How a Single Uncaught SQLException Grounded a Multibillion Dollar Airline?
U.S. Federal Aviation Administration (FAA) in Jan 2023 announced new details on the cause of the Notice to Air Mission (NOTAM) system outage, which caused the delay or cancellation of more than 8,400 flights earlier that month.
The FAA announced that a contractor deleted files while working to correct synchronization between the live primary database and a backup database.
This reminded me of a case study I had read recently in the book
Release It!

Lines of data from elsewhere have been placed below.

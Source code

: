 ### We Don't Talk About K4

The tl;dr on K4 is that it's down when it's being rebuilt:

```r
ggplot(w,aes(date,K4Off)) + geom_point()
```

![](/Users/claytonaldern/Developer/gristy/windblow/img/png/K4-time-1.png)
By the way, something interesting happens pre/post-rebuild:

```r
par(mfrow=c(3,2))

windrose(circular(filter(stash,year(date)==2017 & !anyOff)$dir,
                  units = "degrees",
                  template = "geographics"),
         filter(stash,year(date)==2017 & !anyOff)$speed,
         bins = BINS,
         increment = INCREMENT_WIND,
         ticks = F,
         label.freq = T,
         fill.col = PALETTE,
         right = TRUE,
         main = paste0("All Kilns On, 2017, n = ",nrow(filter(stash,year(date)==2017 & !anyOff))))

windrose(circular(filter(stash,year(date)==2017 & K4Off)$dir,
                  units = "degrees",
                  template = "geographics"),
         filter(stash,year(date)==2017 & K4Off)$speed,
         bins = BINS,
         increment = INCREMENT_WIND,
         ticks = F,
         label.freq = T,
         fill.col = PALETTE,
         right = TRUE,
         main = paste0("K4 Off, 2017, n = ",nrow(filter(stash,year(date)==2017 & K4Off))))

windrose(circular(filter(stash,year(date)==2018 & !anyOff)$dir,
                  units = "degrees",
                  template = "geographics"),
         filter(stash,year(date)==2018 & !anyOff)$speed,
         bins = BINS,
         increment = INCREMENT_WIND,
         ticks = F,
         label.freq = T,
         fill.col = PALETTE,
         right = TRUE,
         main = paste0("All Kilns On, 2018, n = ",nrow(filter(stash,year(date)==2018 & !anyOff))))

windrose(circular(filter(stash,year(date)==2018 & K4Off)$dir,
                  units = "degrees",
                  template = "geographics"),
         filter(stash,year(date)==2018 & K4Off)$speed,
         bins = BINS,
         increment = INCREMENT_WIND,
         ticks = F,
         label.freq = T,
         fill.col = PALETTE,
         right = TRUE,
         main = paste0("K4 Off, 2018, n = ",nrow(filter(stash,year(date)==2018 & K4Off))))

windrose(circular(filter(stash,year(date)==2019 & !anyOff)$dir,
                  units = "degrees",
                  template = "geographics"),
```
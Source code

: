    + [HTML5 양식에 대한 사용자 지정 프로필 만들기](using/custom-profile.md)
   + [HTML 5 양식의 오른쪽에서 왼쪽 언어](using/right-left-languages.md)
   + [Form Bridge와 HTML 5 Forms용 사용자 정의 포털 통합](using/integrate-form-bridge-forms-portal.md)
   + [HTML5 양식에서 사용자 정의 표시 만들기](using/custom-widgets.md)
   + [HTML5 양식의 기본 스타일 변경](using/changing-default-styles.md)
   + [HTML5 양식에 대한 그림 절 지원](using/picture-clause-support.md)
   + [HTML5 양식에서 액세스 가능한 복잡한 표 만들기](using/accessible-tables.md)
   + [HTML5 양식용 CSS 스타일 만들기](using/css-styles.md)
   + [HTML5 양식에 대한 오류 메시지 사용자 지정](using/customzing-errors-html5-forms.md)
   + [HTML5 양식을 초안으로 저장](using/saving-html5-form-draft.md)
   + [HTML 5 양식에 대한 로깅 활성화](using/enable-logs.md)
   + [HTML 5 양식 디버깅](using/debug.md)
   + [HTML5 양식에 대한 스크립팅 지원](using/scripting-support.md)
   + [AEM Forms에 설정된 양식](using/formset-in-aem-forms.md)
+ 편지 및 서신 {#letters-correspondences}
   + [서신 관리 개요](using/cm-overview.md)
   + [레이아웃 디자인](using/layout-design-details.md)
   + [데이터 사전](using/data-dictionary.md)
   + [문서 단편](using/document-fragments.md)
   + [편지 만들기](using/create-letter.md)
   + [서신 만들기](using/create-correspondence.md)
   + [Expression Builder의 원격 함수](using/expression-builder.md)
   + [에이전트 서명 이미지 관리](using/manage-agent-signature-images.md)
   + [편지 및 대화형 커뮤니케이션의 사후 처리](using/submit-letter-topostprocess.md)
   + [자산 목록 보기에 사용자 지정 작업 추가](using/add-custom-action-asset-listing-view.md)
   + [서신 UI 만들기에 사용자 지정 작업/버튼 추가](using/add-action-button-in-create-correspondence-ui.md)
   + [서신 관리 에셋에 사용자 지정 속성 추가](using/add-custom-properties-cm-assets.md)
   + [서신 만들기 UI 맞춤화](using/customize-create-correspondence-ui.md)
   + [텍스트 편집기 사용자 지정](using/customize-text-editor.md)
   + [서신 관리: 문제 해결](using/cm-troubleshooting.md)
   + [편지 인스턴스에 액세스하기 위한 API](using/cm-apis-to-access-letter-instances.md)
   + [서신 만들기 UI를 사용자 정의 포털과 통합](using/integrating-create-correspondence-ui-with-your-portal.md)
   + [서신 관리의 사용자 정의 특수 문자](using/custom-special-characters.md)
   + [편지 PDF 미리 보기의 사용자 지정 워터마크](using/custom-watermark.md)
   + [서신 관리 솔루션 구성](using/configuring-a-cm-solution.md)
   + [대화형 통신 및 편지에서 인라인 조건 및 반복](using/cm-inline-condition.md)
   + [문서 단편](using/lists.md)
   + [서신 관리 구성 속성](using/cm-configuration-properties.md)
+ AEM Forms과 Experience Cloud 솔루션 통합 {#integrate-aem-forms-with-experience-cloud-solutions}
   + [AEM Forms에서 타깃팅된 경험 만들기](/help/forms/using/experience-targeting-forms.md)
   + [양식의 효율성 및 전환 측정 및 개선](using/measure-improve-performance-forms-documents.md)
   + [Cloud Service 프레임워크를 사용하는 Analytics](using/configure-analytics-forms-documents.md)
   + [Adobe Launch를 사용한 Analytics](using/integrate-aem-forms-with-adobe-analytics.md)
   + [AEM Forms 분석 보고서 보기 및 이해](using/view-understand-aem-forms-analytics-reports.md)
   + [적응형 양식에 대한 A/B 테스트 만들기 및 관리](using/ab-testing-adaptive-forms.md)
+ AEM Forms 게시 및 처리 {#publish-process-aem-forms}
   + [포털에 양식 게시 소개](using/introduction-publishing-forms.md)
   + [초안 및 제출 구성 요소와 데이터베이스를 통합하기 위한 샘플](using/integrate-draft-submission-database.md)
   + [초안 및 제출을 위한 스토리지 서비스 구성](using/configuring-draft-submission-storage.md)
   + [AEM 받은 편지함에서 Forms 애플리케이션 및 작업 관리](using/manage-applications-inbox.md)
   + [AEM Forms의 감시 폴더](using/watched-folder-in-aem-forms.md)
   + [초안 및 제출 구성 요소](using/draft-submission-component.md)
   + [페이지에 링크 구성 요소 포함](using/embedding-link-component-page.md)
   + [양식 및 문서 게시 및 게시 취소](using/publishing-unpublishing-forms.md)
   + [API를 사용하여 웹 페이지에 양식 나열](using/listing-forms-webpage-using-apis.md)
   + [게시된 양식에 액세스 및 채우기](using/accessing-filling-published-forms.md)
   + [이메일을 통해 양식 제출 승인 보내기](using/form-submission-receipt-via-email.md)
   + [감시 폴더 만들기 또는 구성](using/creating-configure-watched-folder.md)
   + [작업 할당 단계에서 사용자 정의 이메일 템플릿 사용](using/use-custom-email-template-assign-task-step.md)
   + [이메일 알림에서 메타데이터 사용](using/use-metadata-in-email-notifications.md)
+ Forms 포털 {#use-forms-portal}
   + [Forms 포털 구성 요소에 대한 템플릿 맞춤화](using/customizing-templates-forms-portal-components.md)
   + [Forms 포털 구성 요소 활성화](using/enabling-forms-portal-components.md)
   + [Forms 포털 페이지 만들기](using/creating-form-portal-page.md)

Design and Deploy Production-ready Software by Michael Nygard.
Interestingly the case study involved an airline and a database.
The book in the section "Case Study: The Exception That
Grounded An Airline" talks about how a tiny programming error starts the snowball rolling downhill.
In the post-mortem analysis of a major outage that occurred at an airline company, it was discovered that the root cause of the problem was a single uncaught SQLException in the code of a session bean.
The incident happened after a routine database failover and maintenance, and it caused all check-in kiosks and IVR servers to stop servicing requests at the same time.
Through investigating the thread dumps, log files, and configurations of the servers, it was determined that the problem was caused by a resource leak in the connection pool of the application server.
The leak was caused by a failure to handle SQLException when closing a JDBC statement, which resulted in the exhaustion of the resource pool and the blocking of all future calls to connectionPool.getConnection().
This incident serves as a reminder of the importance of proper handling of exceptions in code, and the potential consequences of a seemingly small oversight.